What to produce => For the records below, output every line from the one holding "# Theory is cool but…" through the final line, unaltered, and no other lines.

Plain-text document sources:
★ ★ ★

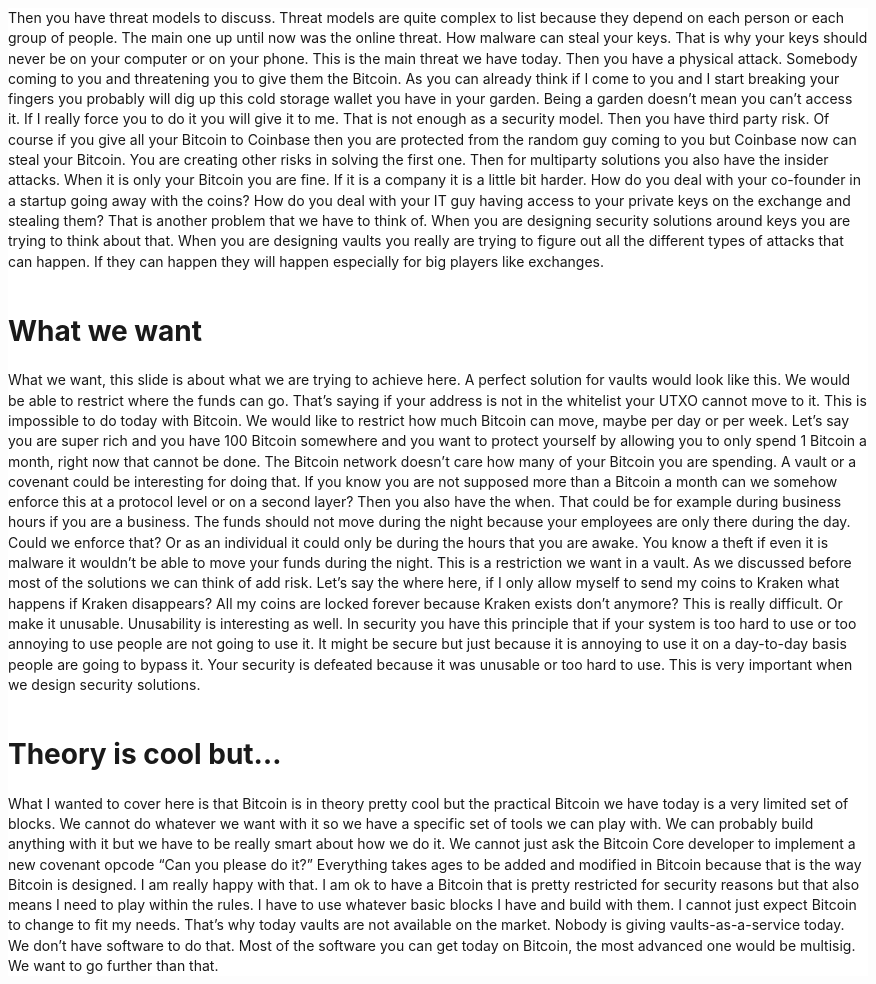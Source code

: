 Then you have threat models to discuss. Threat models are quite complex to list because they depend on each person or each group of people. The main one up until now was the online threat. How malware can steal your keys. That is why your keys should never be on your computer or on your phone. This is the main threat we have today. Then you have a physical attack. Somebody coming to you and threatening you to give them the Bitcoin. As you can already think if I come to you and I start breaking your fingers you probably will dig up this cold storage wallet you have in your garden. Being a garden doesn’t mean you can’t access it. If I really force you to do it you will give it to me. That is not enough as a security model. Then you have third party risk. Of course if you give all your Bitcoin to Coinbase then you are protected from the random guy coming to you but Coinbase now can steal your Bitcoin. You are creating other risks in solving the first one. Then for multiparty solutions you also have the insider attacks. When it is only your Bitcoin you are fine. If it is a company it is a little bit harder. How do you deal with your co-founder in a startup going away with the coins? How do you deal with your IT guy having access to your private keys on the exchange and stealing them? That is another problem that we have to think of. When you are designing security solutions around keys you are trying to think about that. When you are designing vaults you really are trying to figure out all the different types of attacks that can happen. If they can happen they will happen especially for big players like exchanges.

# What we want

What we want, this slide is about what we are trying to achieve here. A perfect solution for vaults would look like this. We would be able to restrict where the funds can go. That’s saying if your address is not in the whitelist your UTXO cannot move to it. This is impossible to do today with Bitcoin. We would like to restrict how much Bitcoin can move, maybe per day or per week. Let’s say you are super rich and you have 100 Bitcoin somewhere and you want to protect yourself by allowing you to only spend 1 Bitcoin a month, right now that cannot be done. The Bitcoin network doesn’t care how many of your Bitcoin you are spending. A vault or a covenant could be interesting for doing that. If you know you are not supposed more than a Bitcoin a month can we somehow enforce this at a protocol level or on a second layer? Then you also have the when. That could be for example during business hours if you are a business. The funds should not move during the night because your employees are only there during the day. Could we enforce that? Or as an individual it could only be during the hours that you are awake. You know a theft if even it is malware it wouldn’t be able to move your funds during the night. This is a restriction we want in a vault. As we discussed before most of the solutions we can think of add risk. Let’s say the where here, if I only allow myself to send my coins to Kraken what happens if Kraken disappears? All my coins are locked forever because Kraken exists don’t anymore? This is really difficult. Or make it unusable. Unusability is interesting as well. In security you have this principle that if your system is too hard to use or too annoying to use people are not going to use it. It might be secure but just because it is annoying to use it on a day-to-day basis people are going to bypass it. Your security is defeated because it was unusable or too hard to use. This is very important when we design security solutions.

# Theory is cool but…

What I wanted to cover here is that Bitcoin is in theory pretty cool but the practical Bitcoin we have today is a very limited set of blocks. We cannot do whatever we want with it so we have a specific set of tools we can play with. We can probably build anything with it but we have to be really smart about how we do it. We cannot just ask the Bitcoin Core developer to implement a new covenant opcode “Can you please do it?” Everything takes ages to be added and modified in Bitcoin because that is the way Bitcoin is designed. I am really happy with that. I am ok to have a Bitcoin that is pretty restricted for security reasons but that also means I need to play within the rules. I have to use whatever basic blocks I have and build with them. I cannot just expect Bitcoin to change to fit my needs. That’s why today vaults are not available on the market. Nobody is giving vaults-as-a-service today. We don’t have software to do that. Most of the software you can get today on Bitcoin, the most advanced one would be multisig. We want to go further than that.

★ ★ ★

Written response =>
# Theory is cool but…

What I wanted to cover here is that Bitcoin is in theory pretty cool but the practical Bitcoin we have today is a very limited set of blocks. We cannot do whatever we want with it so we have a specific set of tools we can play with. We can probably build anything with it but we have to be really smart about how we do it. We cannot just ask the Bitcoin Core developer to implement a new covenant opcode “Can you please do it?” Everything takes ages to be added and modified in Bitcoin because that is the way Bitcoin is designed. I am really happy with that. I am ok to have a Bitcoin that is pretty restricted for security reasons but that also means I need to play within the rules. I have to use whatever basic blocks I have and build with them. I cannot just expect Bitcoin to change to fit my needs. That’s why today vaults are not available on the market. Nobody is giving vaults-as-a-service today. We don’t have software to do that. Most of the software you can get today on Bitcoin, the most advanced one would be multisig. We want to go further than that.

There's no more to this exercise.